Вот так, за разговорами дошли до стойбища, доступ на территорию которого ограждал высокий, в семь жердей, кораль. Отшельнически серая, с маленькими окнами изба была покрыта рулонным толем – в тон со срубом и вытоптанной оленями землей. Раньше крыши обкладывали мхом или дерном, но сейчас это хлопотное занятие ханты подзабыли.
– Дом-то теплый? – недоверчиво стали выспрашивать мы хозяина.
– Да, – закивал Кечимов. Он подошел к причудливому лабазу на одной ножке, повернул его вправо-влево. – Крутится. Сам сделал. Один – Капе под продукты, второй – себе под инструменты.
Архитектурные каноны у хантов не менялись веками. Традиционный лабаз – это маленький домик на сваях, чтобы не залезали дикие звери. А тут такой дизайн!
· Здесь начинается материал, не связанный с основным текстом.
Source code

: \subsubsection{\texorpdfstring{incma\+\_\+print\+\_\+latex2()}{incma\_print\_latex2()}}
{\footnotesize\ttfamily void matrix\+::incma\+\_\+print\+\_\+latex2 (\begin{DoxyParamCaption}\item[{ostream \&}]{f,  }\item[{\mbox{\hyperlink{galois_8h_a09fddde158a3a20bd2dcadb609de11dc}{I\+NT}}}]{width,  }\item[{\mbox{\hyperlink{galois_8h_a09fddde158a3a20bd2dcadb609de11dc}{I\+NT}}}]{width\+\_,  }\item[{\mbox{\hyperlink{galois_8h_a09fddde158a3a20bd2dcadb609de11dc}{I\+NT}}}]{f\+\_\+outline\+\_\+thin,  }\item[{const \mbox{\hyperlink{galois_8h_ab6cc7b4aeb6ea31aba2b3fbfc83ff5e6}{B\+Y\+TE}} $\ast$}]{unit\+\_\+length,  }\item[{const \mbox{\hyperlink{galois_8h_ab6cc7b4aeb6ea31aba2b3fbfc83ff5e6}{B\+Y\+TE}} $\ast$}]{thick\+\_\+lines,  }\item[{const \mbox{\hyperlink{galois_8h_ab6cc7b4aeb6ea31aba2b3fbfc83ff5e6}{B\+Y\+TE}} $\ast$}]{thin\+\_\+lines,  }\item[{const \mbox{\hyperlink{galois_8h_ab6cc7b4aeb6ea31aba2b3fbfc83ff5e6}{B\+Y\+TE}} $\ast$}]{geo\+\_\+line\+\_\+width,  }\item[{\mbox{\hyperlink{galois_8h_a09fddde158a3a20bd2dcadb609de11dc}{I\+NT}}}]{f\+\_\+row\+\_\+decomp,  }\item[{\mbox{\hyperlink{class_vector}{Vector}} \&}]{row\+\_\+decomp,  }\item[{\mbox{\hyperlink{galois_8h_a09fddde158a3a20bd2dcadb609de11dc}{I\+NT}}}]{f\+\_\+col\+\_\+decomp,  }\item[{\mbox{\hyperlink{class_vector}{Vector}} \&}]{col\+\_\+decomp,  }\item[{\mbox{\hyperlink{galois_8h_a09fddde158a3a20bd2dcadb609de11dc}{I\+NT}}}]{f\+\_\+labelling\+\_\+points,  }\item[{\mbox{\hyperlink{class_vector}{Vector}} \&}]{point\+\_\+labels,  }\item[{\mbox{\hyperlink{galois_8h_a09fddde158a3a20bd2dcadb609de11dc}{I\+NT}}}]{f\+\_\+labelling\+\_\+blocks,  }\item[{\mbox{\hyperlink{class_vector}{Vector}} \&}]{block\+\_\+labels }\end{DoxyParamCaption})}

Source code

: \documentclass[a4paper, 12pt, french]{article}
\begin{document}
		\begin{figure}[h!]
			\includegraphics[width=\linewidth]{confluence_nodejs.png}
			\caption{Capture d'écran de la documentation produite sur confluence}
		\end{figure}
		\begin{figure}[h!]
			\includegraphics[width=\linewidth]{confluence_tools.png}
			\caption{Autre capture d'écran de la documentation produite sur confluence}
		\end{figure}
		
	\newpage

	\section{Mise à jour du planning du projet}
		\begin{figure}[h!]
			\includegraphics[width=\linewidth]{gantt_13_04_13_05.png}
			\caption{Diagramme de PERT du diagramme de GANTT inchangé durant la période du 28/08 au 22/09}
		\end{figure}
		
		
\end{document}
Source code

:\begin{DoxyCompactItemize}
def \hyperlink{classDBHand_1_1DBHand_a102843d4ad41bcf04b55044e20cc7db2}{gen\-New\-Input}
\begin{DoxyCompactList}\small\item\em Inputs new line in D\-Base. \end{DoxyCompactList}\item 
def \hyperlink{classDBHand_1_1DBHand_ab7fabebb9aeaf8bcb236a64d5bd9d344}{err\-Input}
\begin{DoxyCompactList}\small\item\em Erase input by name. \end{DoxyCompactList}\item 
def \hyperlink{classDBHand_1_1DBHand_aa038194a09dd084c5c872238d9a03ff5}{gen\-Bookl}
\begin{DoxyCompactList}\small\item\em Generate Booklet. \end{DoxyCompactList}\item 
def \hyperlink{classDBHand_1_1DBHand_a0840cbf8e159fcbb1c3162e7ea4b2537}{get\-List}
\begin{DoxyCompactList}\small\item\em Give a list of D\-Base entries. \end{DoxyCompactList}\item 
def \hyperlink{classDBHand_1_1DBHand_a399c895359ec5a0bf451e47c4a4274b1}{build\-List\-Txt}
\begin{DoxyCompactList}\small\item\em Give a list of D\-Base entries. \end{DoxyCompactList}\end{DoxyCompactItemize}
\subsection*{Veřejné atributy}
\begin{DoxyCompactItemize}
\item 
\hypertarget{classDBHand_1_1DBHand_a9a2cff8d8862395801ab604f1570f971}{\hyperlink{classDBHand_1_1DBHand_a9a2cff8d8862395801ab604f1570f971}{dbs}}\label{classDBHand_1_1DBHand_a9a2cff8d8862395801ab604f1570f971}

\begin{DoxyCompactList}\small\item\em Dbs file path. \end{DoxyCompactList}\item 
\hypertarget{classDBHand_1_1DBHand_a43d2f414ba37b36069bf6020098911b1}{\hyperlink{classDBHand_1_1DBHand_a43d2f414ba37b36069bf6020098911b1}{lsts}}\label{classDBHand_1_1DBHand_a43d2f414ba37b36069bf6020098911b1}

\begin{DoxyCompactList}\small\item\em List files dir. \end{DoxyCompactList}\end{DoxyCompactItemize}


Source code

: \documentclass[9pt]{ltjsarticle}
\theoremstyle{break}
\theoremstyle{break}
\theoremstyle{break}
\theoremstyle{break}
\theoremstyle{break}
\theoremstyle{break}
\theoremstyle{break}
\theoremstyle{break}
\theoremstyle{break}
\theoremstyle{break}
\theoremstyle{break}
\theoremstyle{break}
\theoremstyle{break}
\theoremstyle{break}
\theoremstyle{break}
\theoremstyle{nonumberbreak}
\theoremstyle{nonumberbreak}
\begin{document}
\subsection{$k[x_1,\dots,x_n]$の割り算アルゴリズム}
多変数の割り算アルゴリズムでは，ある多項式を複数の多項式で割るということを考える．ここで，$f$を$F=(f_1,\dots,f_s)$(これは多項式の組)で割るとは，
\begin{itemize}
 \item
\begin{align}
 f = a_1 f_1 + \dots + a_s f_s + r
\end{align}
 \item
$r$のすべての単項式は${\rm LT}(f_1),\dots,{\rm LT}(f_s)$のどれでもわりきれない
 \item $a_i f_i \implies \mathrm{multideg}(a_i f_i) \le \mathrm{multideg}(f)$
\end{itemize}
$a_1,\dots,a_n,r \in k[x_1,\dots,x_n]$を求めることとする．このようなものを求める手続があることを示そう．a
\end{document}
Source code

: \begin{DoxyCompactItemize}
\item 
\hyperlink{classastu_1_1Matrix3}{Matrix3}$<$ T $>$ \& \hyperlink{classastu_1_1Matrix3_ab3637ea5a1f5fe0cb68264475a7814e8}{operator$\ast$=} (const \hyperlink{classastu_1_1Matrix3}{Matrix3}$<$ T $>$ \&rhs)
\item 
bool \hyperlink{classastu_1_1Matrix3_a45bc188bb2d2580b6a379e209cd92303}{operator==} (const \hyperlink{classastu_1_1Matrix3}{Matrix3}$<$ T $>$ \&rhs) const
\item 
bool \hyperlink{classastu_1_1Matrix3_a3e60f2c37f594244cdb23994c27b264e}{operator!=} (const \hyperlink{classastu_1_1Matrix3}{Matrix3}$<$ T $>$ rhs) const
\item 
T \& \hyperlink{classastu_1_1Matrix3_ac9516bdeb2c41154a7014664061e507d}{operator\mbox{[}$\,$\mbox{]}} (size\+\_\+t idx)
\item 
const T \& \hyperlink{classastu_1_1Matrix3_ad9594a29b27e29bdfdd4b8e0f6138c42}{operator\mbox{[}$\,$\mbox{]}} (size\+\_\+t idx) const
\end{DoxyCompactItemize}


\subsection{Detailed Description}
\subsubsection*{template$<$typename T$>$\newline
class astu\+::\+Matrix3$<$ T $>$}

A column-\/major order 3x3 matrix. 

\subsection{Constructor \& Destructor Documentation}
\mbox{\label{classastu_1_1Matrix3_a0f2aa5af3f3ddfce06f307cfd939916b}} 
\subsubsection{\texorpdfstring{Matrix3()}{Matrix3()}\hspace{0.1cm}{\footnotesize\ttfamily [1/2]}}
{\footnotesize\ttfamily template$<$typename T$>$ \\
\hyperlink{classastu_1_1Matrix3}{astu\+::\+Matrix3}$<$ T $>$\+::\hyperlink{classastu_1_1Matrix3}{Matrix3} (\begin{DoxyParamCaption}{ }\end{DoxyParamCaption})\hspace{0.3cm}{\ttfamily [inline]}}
Избушка поворачивается, как в сказке, «к лесу задом, ко мне передом». Повертеть лабаз вслед за хозяином мы не решились: эти хозяйственные постройки не так просты, как кажутся. Иногда таится в них не мука и мясо, а что-то смутное, обережное: кости медведя или идолы. Сами ханты относятся к ним пре
дельно серьезно, не рискуют подходить к лабазам с наступлением сумерек… Не спрашиваем, почему. Нельзя – и все!
Зашли в дом. Как ожидалось, в нем только одна общая комната. Из обстановки – печка-«буржуйка», стол, традиционный настил- нары. Живут здесь вдвоем – Капа и Сергей. Капа хозяйничает по дому. Сергей следит за оленями. Когда-то он был исполнителем ритуальных песен в национальном самодеятельном коллективе «Вонтнэ – Таежница». Сейчас изготавливает для него традиционные национальные инструменты из дерева. Таких мастеров – наперечет.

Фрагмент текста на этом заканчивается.